Stories of Murder and Woe
For stories of murder and woe,
That kill all our friends from the show,
Where death is the norm
In a limerick form,
Just click on the link there below.
But, reader, before you proceed,
Ensure that these warnings you read:
There's Death! but not kissing,
And spoilers are missing*;
It's PG (so, parents, take heed.)
The small print: The rhymes herein work when read aloud in the author's native accent. If they do not work in your own accent, please return them to the author, describing in sonnet form what doesn't work for you, and enclosing a proof of purchase, and your money will be refunded.
* Except for the season four cast.
Now, onto the story at last.
Teyla, who did not dress appropriately
There was a young lady called Teyla.
One day, many foes did assail her,
She tripped on her skirt,
And the foes were alert,
Who leapt at the chance to impale her.
Moral: Battles are as often won by wardrobes as by force of arms
The tale of Ronon, who was far too fond of knives
There once was a fellow called Ronon,
Whose pockets with weapons were groanin'
While sheathing a knife,
He missed, lost his life,
Which caused lots of blood-stained bemoanin'.
Moral: Look before you sheathe
Little Johnny and his hair
Although he professed not to care,
John Sheppard was proud of his hair.
Alone, far from home,
He pulled out a comb,
When there, from its lair, leapt a bear.
Moral: It isn't just fangirls that find Sheppard tasty
In which Radek touches something he shouldn't
A fellow called Radek (he's Czech),
Once handled some strange Ancient tech.
The tech it went "boom!"
And then all the room
With Radek, in bits, was bedecked.
Moral: Secondary characters can be killed by things that main characters shrug off. Be aware of this, and act accordingly.
Chuck, who worked too hard
There was a technician called Chuck,
Who, busy with work, didn't duck,
While out from the Gate
Burst some Genii, irate,
And shot him. His last word was "drat."
Moral: If it took your boss two years to know your name, don't bother working too hard
Keller, who was new
There was a young doctor called Keller,
But people neglected to tell her,
That Wraith liked to munch
On humans for lunch,
So, withered, she died in the cellar.
Moral: Before accepting a new job, make sure that your employer has a good orientation scheme for new employees.
Lorne, who fancied himself a painter
There once was a major called Lorne,
Who got up to paint rosy dawn,
But, stupid with sleep,
He fell into the Deep,
And nobody knew where he'd gorn.
Moral: You can live without art, but can't live without sleep
Carter, who died in a fascinating fashion
There was a smart woman called Carter
Who - "No!" exclaimed Rodney, "I'm smarter
Again and again,
With the power of my brain,
I've saved all your lives like a martyr."

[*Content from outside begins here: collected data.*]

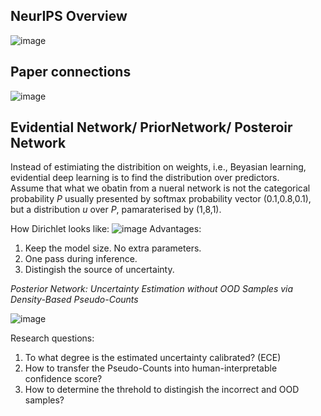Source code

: ## NeurIPS Overview
![image](https://user-images.githubusercontent.com/26398708/149753171-677305c9-a5cf-44c7-ac10-32c2b43bfe58.png)

## Paper connections
![image](https://user-images.githubusercontent.com/26398708/149754076-dc2d4172-ed83-43b6-8ef1-afa06edc8c71.png)

## Evidential Network/ PriorNetwork/ Posteroir Network

Instead of estimiating the distribition on weights, i.e., Beyasian learning, evidential deep learning is to find the distribution over predictors. \
Assume that what we obatin from a nueral network is not the categorical probability *P* usually presented by softmax probability vector (0.1,0.8,0.1), but a distribution *u* over *P*, pamaraterised by (1,8,1). 

<!--Note: If the prior of the distribution is Dirichlet, then the posterior is still Dirichlet because Mulitnomial distribution is conjugated to that. -->
 


How Dirichlet looks like:
![image](https://user-images.githubusercontent.com/26398708/144232674-8744daa1-7ca4-47f8-984a-8817c772fc89.png)
Advantages:
1. Keep the model size. No extra parameters.
2. One pass during inference.
3. Distingish the source of uncertainty. 


<!--Three strong but non-realistic assumptions of PriorNet:
1. An arbitary target prior *D(1)*
2. OOD exposure during training
3. Differential entropy can be nagetive (no sense)
4. No bound for alpha. 

NIPS2020 (2021 with graph based) paper overcame those limitations: -->

*Posterior Network: Uncertainty Estimation without OOD Samples via Density-Based Pseudo-Counts* 

![image](https://user-images.githubusercontent.com/26398708/144252840-c937d419-df0a-4005-b378-ff9f7c07fb38.png)

Research questions:
1. To what degree is the estimated uncertainty calibrated? (ECE)
2. How to transfer the Pseudo-Counts into human-interpretable confidence score?
3. How to determine the threhold to distingish the incorrect and OOD samples?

Moral: Do not tangle with hamsters
Moral: When Rodney McKay starts talking, not even death can get a word in edgeways.
The sad story of McKay; or, "We'll see about that," said Death
A very smart man called McKay
Who always had plenty to say,
Once fell off a cliff,
'Tween a "but" and an "if",
And, silent, remains to this day.
Moral: Even people with two PhDs need to watch where they
put their feet
Moral: When Death has come for someone else, it is best to keep your mouth shut, or you might be next
Caldwell, who couldn't be rhymed
A colonel was called… well, was Caldwell,
He carried off "manly and bald" well,
But a space kangaroo
Went and slaughtered his crew,
So Caldwell the Bald on his sword fell.
Moral: If you're inconsiderate enough to have a name that's virtually impossible to rhyme, expect a ridiculous death.